Clearly, the knees are a vital part of our walking and standing apparatus, and if they are neglected, even by those who don’t normally suffer from leg problems, they are still quite prone to arthritis.

Many problems people experience with their knees are basically due to some over or under-use. If you find yourself habitually sitting in a certain position, with crossed legs for example, then excessive strain can be placed on the knee joint, without any accompanying work to maintain strength and flexibility.

It must be stressed that the knee itself cannot be strengthened in isolation. The knee is a complex system of muscles and bones, tendons and ligaments. It is perfectly possible to strengthen these things that support the knees and this is where your focus should be. Correction of knee issues should be done gently. Bones and ligaments can become stronger as a result of this work, provided you back up your exercise with a diet rich in Essential Fatty Acids, Vitamin D and Calcium.

Here are a few exercises you can do to strengthen those muscles.

Deep Squats

These are just one of the best exercises around. They’re just essential. However, as with all exercises, technique and form are absolutely paramount. When you are starting out, it is not about speed or number of reps, it’s about technique. Get the technique right or you will be more likely to hurt yourself. A recent study has shown that shallow squats are actually more likely to wear out the knees that full deep squats where your bum goes lower than your knees. They’re called “Deep Squats” for a reason. Go deep. Get it right.
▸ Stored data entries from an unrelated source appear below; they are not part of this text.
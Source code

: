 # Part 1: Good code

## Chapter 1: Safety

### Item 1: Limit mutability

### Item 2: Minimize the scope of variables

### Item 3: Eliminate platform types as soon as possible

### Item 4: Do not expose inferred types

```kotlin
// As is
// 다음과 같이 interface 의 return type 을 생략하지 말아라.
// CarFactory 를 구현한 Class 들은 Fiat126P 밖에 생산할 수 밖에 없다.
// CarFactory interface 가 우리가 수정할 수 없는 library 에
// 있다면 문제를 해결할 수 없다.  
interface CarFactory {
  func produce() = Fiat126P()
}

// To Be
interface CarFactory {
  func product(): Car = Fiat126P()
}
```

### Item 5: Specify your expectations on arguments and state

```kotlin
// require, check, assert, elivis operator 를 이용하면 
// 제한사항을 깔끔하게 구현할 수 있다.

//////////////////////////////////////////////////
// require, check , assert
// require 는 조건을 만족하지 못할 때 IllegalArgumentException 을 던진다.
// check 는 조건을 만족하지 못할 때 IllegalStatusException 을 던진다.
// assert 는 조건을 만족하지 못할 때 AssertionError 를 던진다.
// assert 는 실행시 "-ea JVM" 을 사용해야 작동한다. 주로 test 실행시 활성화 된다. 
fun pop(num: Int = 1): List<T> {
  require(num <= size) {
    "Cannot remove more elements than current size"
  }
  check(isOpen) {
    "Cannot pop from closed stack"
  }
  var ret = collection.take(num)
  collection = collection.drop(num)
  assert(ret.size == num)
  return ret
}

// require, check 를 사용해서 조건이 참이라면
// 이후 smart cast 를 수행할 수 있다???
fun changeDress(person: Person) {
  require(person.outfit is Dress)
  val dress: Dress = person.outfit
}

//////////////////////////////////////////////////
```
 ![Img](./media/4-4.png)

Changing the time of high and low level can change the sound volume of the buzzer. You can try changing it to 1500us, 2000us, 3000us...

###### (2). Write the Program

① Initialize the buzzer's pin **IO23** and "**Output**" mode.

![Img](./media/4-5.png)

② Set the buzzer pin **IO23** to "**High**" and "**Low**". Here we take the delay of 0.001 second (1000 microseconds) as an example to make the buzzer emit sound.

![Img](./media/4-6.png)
Lunges, Back Lunges and Side Lunges

Another staple exercise for anyone looking to strengthen their legs. The lunge is simply a big step forward and a big bend of the forward knee so that the trailing knee almost touches the ground. Then simply push back up to the starting position. Repeat with the other leg.

Back lunges are a very similar except you take a step backwards rather than forwards. Go down so that the knee of the leg you step back with almost touches the ground then come back to the starting position. Repeat on the other side.

Side lunges, naturally involve a big step to the side. Stepping to the right, you keep your left leg straight and go down as low as you comfortably can. Then simply push back up on the right leg and return to the starting position. Repeat on the other side.


This is a bit more of a dynamic exercise that involves an actual jump into the air.

Go down into a squat and touch the ground with both hands. Then straighten up, raise up your hands as you do and jump into the air. Land back in the starting position. That’s one rep.

How Many Reps Should You Do?

This really depends on how strong your muscles are currently. As a rough rule of thumb, aim to do four sets. At the end of each set you want to be feeling like the last couple of exercises are really tough. For some this might mean only 5-10 reps per set. For others it may be 15-20. Experiment and find out what level you’re at.

Remember, when you are first starting out, less is more. Focus on having a little dedicated exercise, ideally at the same time each day. Make sure your form is perfect. Set small achievable goals, and work to increase very gradually day by day. Before you know it you will be noticing the benefits of having stronger legs. Regularity is the key.